Wednesday, 9 September 2009

Ring the Alarm

I got to work early this morning and nobody was there, and instead of just going into the office, I stood outside for forty-five minutes looking anxious because I was afraid I'd set off some kind of crazy alarm and force a mass evacuation. I made the mistake of blurting this out when the first person arrived, thereby winning the award for most awkward new employee ever. (I didn't force everyone to flee the building, though. Success!)

Tuesday, 8 September 2009

Arrival Narratives

Today was my first day of work, which is also the first day of fieldwork for my PhD. It struck me that most field notebooks start with some kind of arrival narrative where the ethnographer is lonely or ill or disoriented, while I arrived and received my new email address, a code for the bathroom, and directions to the office coffeemaker. It also made me remember how much I missed being involved in queer activism, and made me realize that there might really be something to this whole studying up approach. When your biggest dilemma on your first day is that you could only find a vegetable sandwich at Subway for lunch, you are probably not doing so bad.

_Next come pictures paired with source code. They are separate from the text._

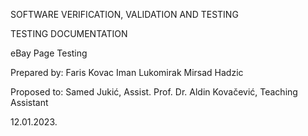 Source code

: SOFTWARE VERIFICATION, VALIDATION AND TESTING
 
 
TESTING DOCUMENTATION 
 
eBay Page Testing 
 
 
Prepared by: Faris Kovac Iman Lukomirak Mirsad Hadzic 
 
 
Proposed to:  Samed Jukić, Assist. Prof. Dr. Aldin Kovačević, Teaching Assistant 
 
 
 
 
 
 
 
 
12.01.2023. 
 
 
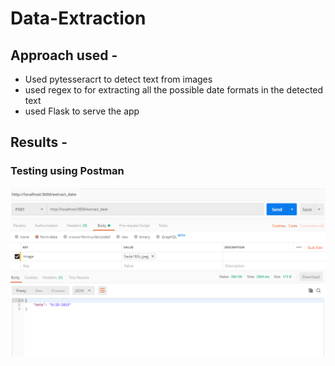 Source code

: # Data-Extraction

## Approach used -
  - Used pytesseracrt to detect text from images
  - used regex to for extracting all the possible date formats in the detected text
  - used Flask to serve the app

## Results -

### Testing using Postman
![](results-postman.png)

Saturday, 5 September 2009

Never Say I Didn't Give You Anything

David's visiting for the first time since we left Oxford, so this has been a fairly jam-packed weekend of cooking and culture, both high (the Howl Festival and La Boheme at the Met) and low (binge-watching the entire first season of Summer Heights High). But to tide everybody over, here's the fractional turtleneck, as promised, from last week's Choice Cu*ts:


Bonus: Where's Waldo? Hint: He is throwing his hands up like he just does not care.



(Thanks to MissMaro.)

Wednesday, 2 September 2009

Blind Item

The details are unimportant, but I just spoke with somebody who was like, "lots of people like your project, including this person whose name you might know," and I almost blurted out "I do, because I've memorized all of her commercials and came this close to listing her as one of my interests on Facebook!" before managing to restrain myself. Still, file that under people who pretty much single-handedly salvage a bad day.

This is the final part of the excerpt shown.